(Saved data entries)
════════

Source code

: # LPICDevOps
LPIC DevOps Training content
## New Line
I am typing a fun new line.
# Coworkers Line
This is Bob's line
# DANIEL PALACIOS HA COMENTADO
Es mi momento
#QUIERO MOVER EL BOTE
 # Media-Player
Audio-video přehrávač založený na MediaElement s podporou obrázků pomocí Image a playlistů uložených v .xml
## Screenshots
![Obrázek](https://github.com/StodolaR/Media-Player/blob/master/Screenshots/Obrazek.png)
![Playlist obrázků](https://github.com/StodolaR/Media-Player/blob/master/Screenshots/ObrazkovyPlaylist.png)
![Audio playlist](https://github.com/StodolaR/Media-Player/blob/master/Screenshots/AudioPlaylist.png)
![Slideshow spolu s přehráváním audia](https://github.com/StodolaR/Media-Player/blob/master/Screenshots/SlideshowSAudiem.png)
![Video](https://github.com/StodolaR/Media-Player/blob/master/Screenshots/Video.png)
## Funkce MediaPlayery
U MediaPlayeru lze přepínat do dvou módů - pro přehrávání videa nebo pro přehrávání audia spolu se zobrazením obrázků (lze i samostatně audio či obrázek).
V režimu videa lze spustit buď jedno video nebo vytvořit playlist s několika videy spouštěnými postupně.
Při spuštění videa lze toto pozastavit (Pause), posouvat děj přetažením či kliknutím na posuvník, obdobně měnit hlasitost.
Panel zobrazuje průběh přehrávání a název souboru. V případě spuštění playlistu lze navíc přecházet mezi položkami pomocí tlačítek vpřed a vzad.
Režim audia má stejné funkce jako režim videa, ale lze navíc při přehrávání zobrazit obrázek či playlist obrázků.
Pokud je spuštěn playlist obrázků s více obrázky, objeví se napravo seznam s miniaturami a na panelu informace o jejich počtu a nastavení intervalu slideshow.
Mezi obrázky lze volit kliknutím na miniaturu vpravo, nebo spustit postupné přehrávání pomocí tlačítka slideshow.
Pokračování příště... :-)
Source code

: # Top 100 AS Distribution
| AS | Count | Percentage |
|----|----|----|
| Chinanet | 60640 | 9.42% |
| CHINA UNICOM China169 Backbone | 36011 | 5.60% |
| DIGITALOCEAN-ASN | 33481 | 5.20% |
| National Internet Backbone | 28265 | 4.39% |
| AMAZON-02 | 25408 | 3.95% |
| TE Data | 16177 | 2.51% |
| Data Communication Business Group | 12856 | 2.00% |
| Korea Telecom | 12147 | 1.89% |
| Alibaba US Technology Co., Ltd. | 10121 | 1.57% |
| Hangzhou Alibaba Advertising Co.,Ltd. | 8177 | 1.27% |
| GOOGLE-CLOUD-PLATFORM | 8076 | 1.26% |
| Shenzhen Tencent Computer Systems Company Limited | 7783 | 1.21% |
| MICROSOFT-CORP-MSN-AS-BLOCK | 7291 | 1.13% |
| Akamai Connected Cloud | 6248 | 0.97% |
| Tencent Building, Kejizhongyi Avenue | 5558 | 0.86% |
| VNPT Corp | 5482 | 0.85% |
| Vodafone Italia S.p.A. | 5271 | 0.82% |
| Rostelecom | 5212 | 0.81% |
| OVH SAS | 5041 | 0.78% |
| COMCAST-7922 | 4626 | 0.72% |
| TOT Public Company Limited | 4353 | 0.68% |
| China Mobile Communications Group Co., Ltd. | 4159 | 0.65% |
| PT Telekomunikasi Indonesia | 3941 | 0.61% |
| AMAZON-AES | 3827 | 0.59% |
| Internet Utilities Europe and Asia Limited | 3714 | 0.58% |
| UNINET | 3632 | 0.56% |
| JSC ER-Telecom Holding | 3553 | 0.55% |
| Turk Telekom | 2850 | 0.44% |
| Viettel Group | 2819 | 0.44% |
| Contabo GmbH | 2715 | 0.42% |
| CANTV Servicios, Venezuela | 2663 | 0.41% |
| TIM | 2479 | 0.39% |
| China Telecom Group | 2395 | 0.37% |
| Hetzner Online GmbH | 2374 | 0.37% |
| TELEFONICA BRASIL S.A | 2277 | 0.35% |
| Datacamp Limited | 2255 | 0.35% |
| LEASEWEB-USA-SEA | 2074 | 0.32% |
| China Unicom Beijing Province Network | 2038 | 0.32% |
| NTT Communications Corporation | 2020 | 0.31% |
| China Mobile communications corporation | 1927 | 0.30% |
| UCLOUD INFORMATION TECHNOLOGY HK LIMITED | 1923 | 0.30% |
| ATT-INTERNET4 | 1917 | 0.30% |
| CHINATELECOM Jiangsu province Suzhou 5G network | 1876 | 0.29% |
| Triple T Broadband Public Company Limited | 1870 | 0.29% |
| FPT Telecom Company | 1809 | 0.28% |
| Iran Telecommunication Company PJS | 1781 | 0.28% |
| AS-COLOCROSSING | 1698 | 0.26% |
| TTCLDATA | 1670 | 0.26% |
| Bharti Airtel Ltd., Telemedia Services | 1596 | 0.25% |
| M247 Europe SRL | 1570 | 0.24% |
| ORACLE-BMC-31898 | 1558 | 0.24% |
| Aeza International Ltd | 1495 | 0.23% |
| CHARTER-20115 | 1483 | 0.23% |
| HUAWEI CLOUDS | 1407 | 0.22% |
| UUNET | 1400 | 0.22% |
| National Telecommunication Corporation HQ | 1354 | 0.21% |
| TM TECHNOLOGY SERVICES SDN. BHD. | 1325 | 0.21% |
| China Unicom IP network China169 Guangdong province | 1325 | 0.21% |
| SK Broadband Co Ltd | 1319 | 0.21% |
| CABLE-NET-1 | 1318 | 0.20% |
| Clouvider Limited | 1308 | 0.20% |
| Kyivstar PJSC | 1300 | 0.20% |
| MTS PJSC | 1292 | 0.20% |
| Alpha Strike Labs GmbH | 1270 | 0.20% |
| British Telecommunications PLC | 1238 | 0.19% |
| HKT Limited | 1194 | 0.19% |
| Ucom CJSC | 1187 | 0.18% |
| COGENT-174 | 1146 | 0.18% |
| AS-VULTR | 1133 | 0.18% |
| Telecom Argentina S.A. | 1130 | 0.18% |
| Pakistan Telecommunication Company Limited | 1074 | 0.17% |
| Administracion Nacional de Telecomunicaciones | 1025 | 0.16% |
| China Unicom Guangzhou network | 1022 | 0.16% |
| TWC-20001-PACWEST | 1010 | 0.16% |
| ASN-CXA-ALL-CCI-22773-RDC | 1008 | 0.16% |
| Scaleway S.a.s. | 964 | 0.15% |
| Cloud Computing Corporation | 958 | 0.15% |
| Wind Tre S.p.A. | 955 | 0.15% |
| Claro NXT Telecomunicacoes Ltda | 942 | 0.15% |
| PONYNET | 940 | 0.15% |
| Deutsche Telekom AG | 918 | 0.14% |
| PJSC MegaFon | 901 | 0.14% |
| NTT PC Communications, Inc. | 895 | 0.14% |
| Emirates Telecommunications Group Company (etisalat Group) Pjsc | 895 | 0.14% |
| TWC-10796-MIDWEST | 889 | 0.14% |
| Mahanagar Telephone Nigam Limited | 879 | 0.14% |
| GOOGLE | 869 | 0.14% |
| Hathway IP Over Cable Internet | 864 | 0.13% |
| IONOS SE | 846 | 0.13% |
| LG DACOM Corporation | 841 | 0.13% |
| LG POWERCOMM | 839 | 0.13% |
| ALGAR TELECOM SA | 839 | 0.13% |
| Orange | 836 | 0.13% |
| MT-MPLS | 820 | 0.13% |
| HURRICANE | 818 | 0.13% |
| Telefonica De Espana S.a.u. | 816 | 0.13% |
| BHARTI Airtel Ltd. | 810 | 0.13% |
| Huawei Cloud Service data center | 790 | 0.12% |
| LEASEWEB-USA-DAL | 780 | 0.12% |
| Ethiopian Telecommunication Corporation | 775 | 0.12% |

════════

*EXERCISE PROMPT*.
Copy out all the entries shown above, character for character.

*TASK SOLUTION*.
Source code

: # LPICDevOps
LPIC DevOps Training content
## New Line
I am typing a fun new line.
# Coworkers Line
This is Bob's line
# DANIEL PALACIOS HA COMENTADO
Es mi momento
#QUIERO MOVER EL BOTE
 # Media-Player
Audio-video přehrávač založený na MediaElement s podporou obrázků pomocí Image a playlistů uložených v .xml
## Screenshots
![Obrázek](https://github.com/StodolaR/Media-Player/blob/master/Screenshots/Obrazek.png)
![Playlist obrázků](https://github.com/StodolaR/Media-Player/blob/master/Screenshots/ObrazkovyPlaylist.png)
![Audio playlist](https://github.com/StodolaR/Media-Player/blob/master/Screenshots/AudioPlaylist.png)
![Slideshow spolu s přehráváním audia](https://github.com/StodolaR/Media-Player/blob/master/Screenshots/SlideshowSAudiem.png)
![Video](https://github.com/StodolaR/Media-Player/blob/master/Screenshots/Video.png)
## Funkce MediaPlayery
U MediaPlayeru lze přepínat do dvou módů - pro přehrávání videa nebo pro přehrávání audia spolu se zobrazením obrázků (lze i samostatně audio či obrázek).
V režimu videa lze spustit buď jedno video nebo vytvořit playlist s několika videy spouštěnými postupně.
Při spuštění videa lze toto pozastavit (Pause), posouvat děj přetažením či kliknutím na posuvník, obdobně měnit hlasitost.
Panel zobrazuje průběh přehrávání a název souboru. V případě spuštění playlistu lze navíc přecházet mezi položkami pomocí tlačítek vpřed a vzad.
Režim audia má stejné funkce jako režim videa, ale lze navíc při přehrávání zobrazit obrázek či playlist obrázků.
Pokud je spuštěn playlist obrázků s více obrázky, objeví se napravo seznam s miniaturami a na panelu informace o jejich počtu a nastavení intervalu slideshow.
Mezi obrázky lze volit kliknutím na miniaturu vpravo, nebo spustit postupné přehrávání pomocí tlačítka slideshow.
Pokračování příště... :-)
Source code

: # Top 100 AS Distribution
| AS | Count | Percentage |
|----|----|----|
| Chinanet | 60640 | 9.42% |
| CHINA UNICOM China169 Backbone | 36011 | 5.60% |
| DIGITALOCEAN-ASN | 33481 | 5.20% |
| National Internet Backbone | 28265 | 4.39% |
| AMAZON-02 | 25408 | 3.95% |
| TE Data | 16177 | 2.51% |
| Data Communication Business Group | 12856 | 2.00% |
| Korea Telecom | 12147 | 1.89% |
| Alibaba US Technology Co., Ltd. | 10121 | 1.57% |
| Hangzhou Alibaba Advertising Co.,Ltd. | 8177 | 1.27% |
| GOOGLE-CLOUD-PLATFORM | 8076 | 1.26% |
| Shenzhen Tencent Computer Systems Company Limited | 7783 | 1.21% |
| MICROSOFT-CORP-MSN-AS-BLOCK | 7291 | 1.13% |
| Akamai Connected Cloud | 6248 | 0.97% |
| Tencent Building, Kejizhongyi Avenue | 5558 | 0.86% |
| VNPT Corp | 5482 | 0.85% |
| Vodafone Italia S.p.A. | 5271 | 0.82% |
| Rostelecom | 5212 | 0.81% |
| OVH SAS | 5041 | 0.78% |
| COMCAST-7922 | 4626 | 0.72% |
| TOT Public Company Limited | 4353 | 0.68% |
| China Mobile Communications Group Co., Ltd. | 4159 | 0.65% |
| PT Telekomunikasi Indonesia | 3941 | 0.61% |
| AMAZON-AES | 3827 | 0.59% |
| Internet Utilities Europe and Asia Limited | 3714 | 0.58% |
| UNINET | 3632 | 0.56% |
| JSC ER-Telecom Holding | 3553 | 0.55% |
| Turk Telekom | 2850 | 0.44% |
| Viettel Group | 2819 | 0.44% |
| Contabo GmbH | 2715 | 0.42% |
| CANTV Servicios, Venezuela | 2663 | 0.41% |
| TIM | 2479 | 0.39% |
| China Telecom Group | 2395 | 0.37% |
| Hetzner Online GmbH | 2374 | 0.37% |
| TELEFONICA BRASIL S.A | 2277 | 0.35% |
| Datacamp Limited | 2255 | 0.35% |
| LEASEWEB-USA-SEA | 2074 | 0.32% |
| China Unicom Beijing Province Network | 2038 | 0.32% |
| NTT Communications Corporation | 2020 | 0.31% |
| China Mobile communications corporation | 1927 | 0.30% |
| UCLOUD INFORMATION TECHNOLOGY HK LIMITED | 1923 | 0.30% |
| ATT-INTERNET4 | 1917 | 0.30% |
| CHINATELECOM Jiangsu province Suzhou 5G network | 1876 | 0.29% |
| Triple T Broadband Public Company Limited | 1870 | 0.29% |
| FPT Telecom Company | 1809 | 0.28% |
| Iran Telecommunication Company PJS | 1781 | 0.28% |
| AS-COLOCROSSING | 1698 | 0.26% |
| TTCLDATA | 1670 | 0.26% |
| Bharti Airtel Ltd., Telemedia Services | 1596 | 0.25% |
| M247 Europe SRL | 1570 | 0.24% |
| ORACLE-BMC-31898 | 1558 | 0.24% |
| Aeza International Ltd | 1495 | 0.23% |
| CHARTER-20115 | 1483 | 0.23% |
| HUAWEI CLOUDS | 1407 | 0.22% |
| UUNET | 1400 | 0.22% |
| National Telecommunication Corporation HQ | 1354 | 0.21% |
| TM TECHNOLOGY SERVICES SDN. BHD. | 1325 | 0.21% |
| China Unicom IP network China169 Guangdong province | 1325 | 0.21% |
| SK Broadband Co Ltd | 1319 | 0.21% |
| CABLE-NET-1 | 1318 | 0.20% |
| Clouvider Limited | 1308 | 0.20% |
| Kyivstar PJSC | 1300 | 0.20% |
| MTS PJSC | 1292 | 0.20% |
| Alpha Strike Labs GmbH | 1270 | 0.20% |
| British Telecommunications PLC | 1238 | 0.19% |
| HKT Limited | 1194 | 0.19% |
| Ucom CJSC | 1187 | 0.18% |
| COGENT-174 | 1146 | 0.18% |
| AS-VULTR | 1133 | 0.18% |
| Telecom Argentina S.A. | 1130 | 0.18% |
| Pakistan Telecommunication Company Limited | 1074 | 0.17% |
| Administracion Nacional de Telecomunicaciones | 1025 | 0.16% |
| China Unicom Guangzhou network | 1022 | 0.16% |
| TWC-20001-PACWEST | 1010 | 0.16% |
| ASN-CXA-ALL-CCI-22773-RDC | 1008 | 0.16% |
| Scaleway S.a.s. | 964 | 0.15% |
| Cloud Computing Corporation | 958 | 0.15% |
| Wind Tre S.p.A. | 955 | 0.15% |
| Claro NXT Telecomunicacoes Ltda | 942 | 0.15% |
| PONYNET | 940 | 0.15% |
| Deutsche Telekom AG | 918 | 0.14% |
| PJSC MegaFon | 901 | 0.14% |
| NTT PC Communications, Inc. | 895 | 0.14% |
| Emirates Telecommunications Group Company (etisalat Group) Pjsc | 895 | 0.14% |
| TWC-10796-MIDWEST | 889 | 0.14% |
| Mahanagar Telephone Nigam Limited | 879 | 0.14% |
| GOOGLE | 869 | 0.14% |
| Hathway IP Over Cable Internet | 864 | 0.13% |
| IONOS SE | 846 | 0.13% |
| LG DACOM Corporation | 841 | 0.13% |
| LG POWERCOMM | 839 | 0.13% |
| ALGAR TELECOM SA | 839 | 0.13% |
| Orange | 836 | 0.13% |
| MT-MPLS | 820 | 0.13% |
| HURRICANE | 818 | 0.13% |
| Telefonica De Espana S.a.u. | 816 | 0.13% |
| BHARTI Airtel Ltd. | 810 | 0.13% |
| Huawei Cloud Service data center | 790 | 0.12% |
| LEASEWEB-USA-DAL | 780 | 0.12% |
| Ethiopian Telecommunication Corporation | 775 | 0.12% |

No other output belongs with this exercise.